Task prompt
Please keep the pictures out and write out exactly the lines from the first in the data below through the one containing "排线内部有12个不同颜色的管脚，每种颜色代表不同的功能，请参考下表：", both included.

────────────────────

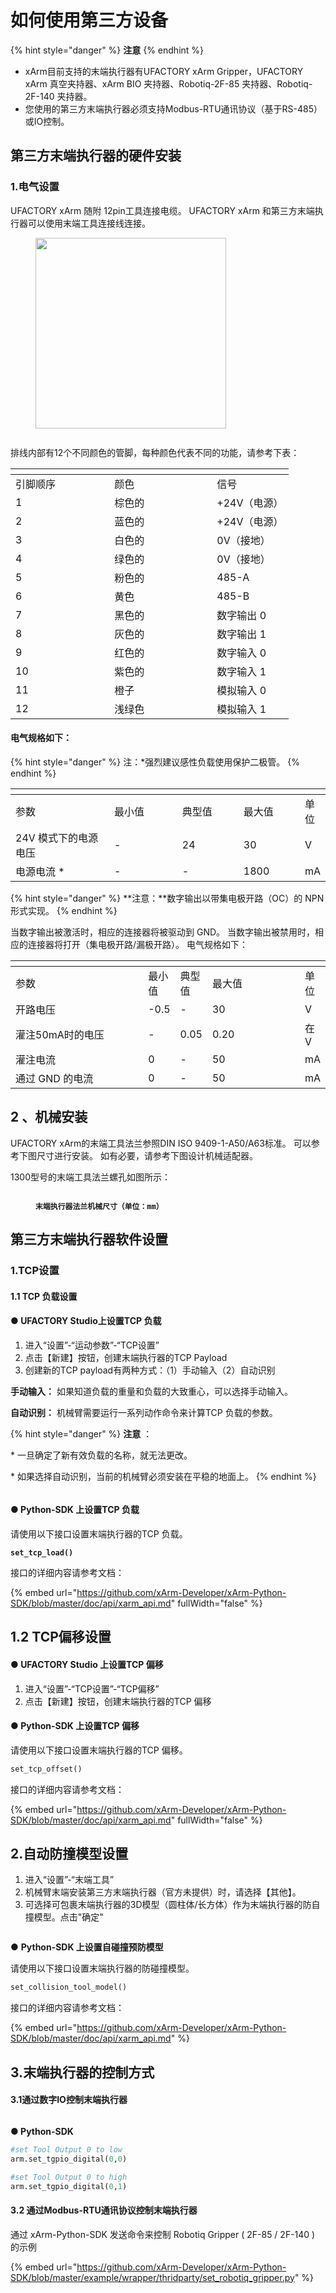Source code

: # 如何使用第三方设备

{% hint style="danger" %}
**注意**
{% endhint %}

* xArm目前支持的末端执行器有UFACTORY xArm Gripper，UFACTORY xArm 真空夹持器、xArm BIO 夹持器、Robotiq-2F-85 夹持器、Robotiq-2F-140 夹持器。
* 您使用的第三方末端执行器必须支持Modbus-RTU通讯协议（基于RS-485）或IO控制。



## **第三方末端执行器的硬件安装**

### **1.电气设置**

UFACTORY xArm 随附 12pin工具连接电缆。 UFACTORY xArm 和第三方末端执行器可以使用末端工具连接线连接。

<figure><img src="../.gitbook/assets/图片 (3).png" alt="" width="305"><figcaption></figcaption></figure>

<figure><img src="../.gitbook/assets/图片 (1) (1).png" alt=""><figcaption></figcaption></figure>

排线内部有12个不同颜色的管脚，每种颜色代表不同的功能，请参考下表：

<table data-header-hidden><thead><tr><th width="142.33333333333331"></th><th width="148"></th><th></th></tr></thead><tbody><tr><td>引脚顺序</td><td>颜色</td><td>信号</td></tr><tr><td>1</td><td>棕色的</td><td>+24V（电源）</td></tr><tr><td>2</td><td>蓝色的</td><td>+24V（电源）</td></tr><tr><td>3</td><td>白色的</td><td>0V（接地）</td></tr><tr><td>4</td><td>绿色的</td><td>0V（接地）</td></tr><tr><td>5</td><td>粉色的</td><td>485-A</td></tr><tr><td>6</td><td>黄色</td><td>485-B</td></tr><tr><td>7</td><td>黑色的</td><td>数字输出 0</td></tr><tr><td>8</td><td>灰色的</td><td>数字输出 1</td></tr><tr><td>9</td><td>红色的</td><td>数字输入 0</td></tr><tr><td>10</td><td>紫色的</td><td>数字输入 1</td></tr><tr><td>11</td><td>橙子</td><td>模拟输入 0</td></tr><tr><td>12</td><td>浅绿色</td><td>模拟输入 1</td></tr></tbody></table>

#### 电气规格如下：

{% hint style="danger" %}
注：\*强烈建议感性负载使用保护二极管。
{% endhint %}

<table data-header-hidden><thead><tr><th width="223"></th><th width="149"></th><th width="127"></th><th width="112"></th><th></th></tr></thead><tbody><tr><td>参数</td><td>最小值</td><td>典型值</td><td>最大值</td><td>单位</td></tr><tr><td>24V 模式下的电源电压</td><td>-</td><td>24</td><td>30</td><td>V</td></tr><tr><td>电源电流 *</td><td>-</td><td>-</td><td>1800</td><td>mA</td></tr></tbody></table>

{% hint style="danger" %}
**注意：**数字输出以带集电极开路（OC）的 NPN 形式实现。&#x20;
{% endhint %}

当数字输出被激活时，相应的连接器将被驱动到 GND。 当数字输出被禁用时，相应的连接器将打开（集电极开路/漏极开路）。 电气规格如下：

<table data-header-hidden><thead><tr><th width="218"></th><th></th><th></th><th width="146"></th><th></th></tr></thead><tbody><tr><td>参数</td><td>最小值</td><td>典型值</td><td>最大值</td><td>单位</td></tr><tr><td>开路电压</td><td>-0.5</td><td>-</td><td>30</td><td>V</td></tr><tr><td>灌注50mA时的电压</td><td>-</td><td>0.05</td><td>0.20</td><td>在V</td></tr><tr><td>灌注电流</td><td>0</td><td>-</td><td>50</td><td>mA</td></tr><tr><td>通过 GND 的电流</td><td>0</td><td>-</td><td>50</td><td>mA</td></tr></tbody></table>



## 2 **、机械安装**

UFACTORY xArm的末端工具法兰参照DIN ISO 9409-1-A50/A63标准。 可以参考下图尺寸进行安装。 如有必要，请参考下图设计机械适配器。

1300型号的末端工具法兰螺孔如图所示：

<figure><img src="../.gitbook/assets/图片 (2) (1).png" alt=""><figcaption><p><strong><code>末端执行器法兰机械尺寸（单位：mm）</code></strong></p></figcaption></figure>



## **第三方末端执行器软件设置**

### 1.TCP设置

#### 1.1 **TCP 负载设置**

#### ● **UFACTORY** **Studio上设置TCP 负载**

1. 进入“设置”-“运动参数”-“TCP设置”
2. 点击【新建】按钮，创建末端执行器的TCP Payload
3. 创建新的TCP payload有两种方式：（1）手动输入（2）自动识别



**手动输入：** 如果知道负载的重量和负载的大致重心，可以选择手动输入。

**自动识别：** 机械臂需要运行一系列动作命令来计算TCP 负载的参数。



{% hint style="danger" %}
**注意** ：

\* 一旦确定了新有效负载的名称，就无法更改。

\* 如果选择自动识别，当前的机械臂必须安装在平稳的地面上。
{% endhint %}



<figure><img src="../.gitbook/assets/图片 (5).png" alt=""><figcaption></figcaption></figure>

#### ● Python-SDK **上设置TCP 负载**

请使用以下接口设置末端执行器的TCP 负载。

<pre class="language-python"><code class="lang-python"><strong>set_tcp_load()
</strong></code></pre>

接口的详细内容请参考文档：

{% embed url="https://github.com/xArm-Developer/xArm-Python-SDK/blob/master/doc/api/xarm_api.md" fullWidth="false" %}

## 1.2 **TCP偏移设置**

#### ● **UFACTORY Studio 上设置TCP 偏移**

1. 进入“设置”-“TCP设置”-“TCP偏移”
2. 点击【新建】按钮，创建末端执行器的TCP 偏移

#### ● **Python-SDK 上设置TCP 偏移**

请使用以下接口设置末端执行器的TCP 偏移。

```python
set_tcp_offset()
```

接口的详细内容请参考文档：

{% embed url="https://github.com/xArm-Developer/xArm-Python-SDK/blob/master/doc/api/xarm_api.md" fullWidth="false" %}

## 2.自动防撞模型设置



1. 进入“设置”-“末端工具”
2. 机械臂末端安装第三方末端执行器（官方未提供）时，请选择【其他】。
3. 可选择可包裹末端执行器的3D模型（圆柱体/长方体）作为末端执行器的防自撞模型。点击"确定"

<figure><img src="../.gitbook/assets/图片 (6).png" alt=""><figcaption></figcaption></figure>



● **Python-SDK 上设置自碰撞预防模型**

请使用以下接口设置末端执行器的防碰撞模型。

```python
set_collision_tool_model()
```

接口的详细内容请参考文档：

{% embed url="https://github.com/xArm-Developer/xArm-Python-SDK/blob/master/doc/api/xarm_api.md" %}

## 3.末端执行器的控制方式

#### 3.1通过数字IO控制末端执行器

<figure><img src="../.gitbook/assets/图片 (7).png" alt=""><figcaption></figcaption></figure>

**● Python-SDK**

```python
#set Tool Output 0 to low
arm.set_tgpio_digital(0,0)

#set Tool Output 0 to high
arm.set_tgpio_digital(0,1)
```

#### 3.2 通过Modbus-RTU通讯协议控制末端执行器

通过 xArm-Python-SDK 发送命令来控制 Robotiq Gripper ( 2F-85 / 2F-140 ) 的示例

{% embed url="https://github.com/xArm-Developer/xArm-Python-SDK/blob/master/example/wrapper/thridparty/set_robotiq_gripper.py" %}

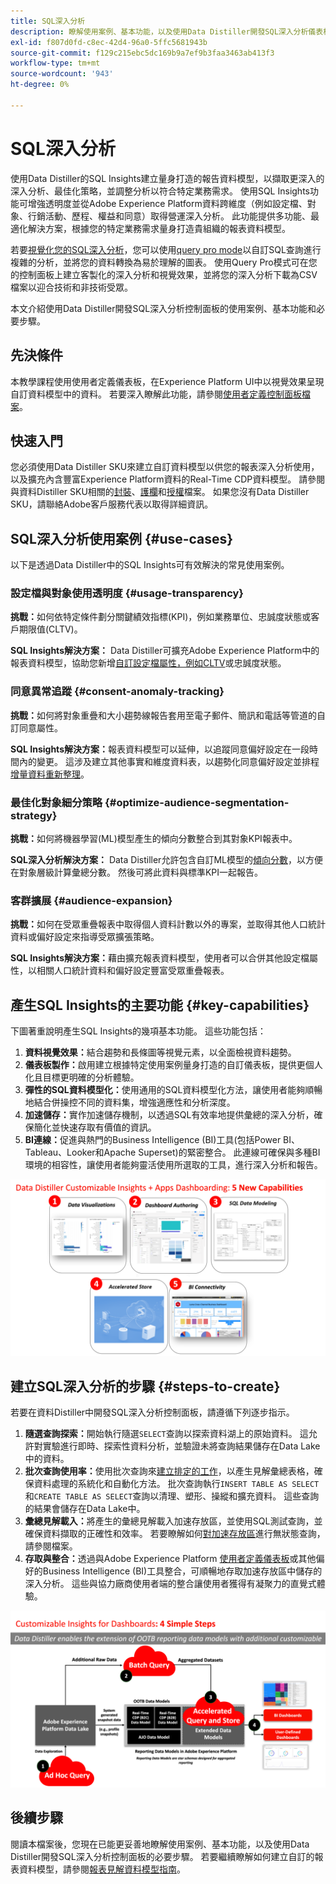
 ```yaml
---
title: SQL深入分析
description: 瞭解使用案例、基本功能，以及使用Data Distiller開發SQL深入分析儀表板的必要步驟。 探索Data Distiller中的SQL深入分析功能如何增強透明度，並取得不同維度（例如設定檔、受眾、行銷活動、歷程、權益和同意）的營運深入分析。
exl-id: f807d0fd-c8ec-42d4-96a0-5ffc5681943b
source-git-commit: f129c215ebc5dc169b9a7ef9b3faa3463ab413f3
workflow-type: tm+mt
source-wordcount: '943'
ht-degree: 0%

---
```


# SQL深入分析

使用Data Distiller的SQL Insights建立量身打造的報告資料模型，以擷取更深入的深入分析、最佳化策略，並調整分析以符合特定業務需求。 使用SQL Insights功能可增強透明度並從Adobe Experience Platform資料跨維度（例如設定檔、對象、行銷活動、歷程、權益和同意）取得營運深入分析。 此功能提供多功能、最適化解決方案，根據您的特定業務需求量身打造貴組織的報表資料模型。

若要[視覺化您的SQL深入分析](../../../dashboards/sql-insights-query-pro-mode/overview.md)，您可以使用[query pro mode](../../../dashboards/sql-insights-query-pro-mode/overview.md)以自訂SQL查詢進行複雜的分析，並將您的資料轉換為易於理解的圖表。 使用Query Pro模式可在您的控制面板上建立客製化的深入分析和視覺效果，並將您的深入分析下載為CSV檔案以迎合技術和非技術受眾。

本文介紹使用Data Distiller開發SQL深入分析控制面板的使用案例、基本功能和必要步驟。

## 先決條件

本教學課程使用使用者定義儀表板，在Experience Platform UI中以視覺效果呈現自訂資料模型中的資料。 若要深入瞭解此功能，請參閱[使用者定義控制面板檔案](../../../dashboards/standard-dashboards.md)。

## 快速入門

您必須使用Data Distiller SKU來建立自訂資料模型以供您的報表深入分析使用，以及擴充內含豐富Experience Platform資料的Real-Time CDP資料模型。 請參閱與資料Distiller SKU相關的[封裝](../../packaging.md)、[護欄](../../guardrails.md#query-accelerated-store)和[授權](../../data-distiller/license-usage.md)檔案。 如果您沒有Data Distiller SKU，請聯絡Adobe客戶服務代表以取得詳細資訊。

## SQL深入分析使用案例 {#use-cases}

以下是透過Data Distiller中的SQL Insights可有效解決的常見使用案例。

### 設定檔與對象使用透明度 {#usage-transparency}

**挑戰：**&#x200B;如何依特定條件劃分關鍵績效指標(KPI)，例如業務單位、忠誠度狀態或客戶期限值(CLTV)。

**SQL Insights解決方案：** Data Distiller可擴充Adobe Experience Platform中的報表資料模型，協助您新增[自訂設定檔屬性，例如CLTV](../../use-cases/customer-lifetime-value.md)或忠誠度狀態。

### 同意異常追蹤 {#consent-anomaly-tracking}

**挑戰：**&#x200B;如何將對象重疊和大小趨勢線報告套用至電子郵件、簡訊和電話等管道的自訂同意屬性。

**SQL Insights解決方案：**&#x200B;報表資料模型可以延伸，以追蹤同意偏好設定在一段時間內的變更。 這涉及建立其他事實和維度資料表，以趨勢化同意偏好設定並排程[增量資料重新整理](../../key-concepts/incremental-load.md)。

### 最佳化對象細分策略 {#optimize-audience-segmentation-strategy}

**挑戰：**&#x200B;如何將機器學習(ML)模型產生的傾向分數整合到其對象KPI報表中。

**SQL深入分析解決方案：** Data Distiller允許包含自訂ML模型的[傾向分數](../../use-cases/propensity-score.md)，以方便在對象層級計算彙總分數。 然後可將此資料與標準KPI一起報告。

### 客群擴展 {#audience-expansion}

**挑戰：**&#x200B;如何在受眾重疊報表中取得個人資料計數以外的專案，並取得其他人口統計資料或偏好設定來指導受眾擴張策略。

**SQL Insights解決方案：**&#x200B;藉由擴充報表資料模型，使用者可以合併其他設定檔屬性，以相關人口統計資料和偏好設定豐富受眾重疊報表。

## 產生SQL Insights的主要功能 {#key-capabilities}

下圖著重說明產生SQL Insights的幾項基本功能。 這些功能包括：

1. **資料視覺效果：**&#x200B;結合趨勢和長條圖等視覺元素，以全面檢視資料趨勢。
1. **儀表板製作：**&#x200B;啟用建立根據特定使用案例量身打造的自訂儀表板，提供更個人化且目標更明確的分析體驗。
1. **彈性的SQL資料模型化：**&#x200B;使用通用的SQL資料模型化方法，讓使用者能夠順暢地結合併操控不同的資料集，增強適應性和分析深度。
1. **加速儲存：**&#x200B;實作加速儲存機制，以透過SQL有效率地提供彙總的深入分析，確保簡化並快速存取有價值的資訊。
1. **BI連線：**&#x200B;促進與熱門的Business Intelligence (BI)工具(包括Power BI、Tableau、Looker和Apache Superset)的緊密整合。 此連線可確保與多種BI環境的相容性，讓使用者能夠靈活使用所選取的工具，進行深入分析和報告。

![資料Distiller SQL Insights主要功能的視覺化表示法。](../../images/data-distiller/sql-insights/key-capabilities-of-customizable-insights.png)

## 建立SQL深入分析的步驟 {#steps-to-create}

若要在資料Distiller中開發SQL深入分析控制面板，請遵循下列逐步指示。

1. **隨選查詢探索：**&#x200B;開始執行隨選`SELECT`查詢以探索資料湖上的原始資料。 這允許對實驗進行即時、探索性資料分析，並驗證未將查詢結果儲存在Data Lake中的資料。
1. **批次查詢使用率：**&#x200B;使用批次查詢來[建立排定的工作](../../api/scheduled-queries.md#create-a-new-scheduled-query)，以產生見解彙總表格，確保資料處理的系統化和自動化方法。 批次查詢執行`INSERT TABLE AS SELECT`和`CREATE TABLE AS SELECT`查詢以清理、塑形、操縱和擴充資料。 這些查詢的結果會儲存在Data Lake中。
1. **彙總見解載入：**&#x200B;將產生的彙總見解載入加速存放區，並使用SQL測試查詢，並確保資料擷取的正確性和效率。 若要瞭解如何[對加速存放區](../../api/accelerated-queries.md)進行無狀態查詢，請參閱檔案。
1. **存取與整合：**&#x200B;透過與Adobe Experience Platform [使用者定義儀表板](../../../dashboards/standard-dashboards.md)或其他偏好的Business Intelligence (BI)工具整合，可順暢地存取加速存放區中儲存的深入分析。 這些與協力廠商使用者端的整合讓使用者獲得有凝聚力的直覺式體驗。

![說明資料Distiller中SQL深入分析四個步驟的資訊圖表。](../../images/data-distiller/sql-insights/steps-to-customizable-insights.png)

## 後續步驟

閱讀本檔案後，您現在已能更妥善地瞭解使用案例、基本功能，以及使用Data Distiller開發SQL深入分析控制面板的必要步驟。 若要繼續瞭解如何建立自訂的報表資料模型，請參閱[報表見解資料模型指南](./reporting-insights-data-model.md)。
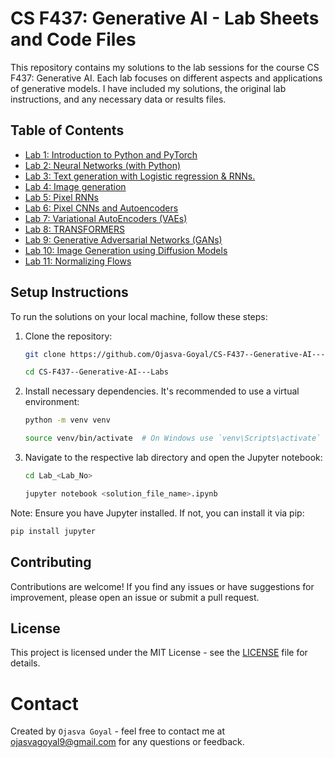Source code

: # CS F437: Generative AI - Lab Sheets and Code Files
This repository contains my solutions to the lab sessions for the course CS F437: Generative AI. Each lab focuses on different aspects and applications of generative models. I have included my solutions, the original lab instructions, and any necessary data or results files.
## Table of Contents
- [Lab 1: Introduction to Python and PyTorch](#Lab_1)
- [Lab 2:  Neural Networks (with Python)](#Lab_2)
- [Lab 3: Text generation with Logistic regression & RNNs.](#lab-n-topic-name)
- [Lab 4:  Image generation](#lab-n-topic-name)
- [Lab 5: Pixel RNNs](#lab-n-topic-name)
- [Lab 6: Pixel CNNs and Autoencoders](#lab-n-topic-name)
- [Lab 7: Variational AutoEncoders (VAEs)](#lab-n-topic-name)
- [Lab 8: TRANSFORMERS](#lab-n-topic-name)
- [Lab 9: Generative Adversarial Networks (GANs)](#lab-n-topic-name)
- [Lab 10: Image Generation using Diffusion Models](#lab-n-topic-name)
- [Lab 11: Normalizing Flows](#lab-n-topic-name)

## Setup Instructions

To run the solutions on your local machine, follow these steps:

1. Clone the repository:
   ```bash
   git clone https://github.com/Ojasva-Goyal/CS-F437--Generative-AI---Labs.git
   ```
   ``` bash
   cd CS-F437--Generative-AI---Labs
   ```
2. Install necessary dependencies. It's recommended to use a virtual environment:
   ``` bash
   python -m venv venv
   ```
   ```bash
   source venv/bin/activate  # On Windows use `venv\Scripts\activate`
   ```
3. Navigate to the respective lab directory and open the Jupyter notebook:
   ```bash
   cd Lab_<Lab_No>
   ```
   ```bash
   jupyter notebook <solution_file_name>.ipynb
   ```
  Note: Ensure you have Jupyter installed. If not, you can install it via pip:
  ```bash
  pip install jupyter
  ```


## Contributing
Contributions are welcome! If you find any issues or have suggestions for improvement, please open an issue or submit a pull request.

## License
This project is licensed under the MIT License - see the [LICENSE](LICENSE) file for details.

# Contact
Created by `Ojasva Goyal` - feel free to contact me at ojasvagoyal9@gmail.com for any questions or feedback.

────────────────────

Exercise result
Source code

: # 如何使用第三方设备

{% hint style="danger" %}
**注意**
{% endhint %}

* xArm目前支持的末端执行器有UFACTORY xArm Gripper，UFACTORY xArm 真空夹持器、xArm BIO 夹持器、Robotiq-2F-85 夹持器、Robotiq-2F-140 夹持器。
* 您使用的第三方末端执行器必须支持Modbus-RTU通讯协议（基于RS-485）或IO控制。



## **第三方末端执行器的硬件安装**

### **1.电气设置**

UFACTORY xArm 随附 12pin工具连接电缆。 UFACTORY xArm 和第三方末端执行器可以使用末端工具连接线连接。

<figure><img src="../.gitbook/assets/图片 (3).png" alt="" width="305"><figcaption></figcaption></figure>

<figure><img src="../.gitbook/assets/图片 (1) (1).png" alt=""><figcaption></figcaption></figure>

排线内部有12个不同颜色的管脚，每种颜色代表不同的功能，请参考下表：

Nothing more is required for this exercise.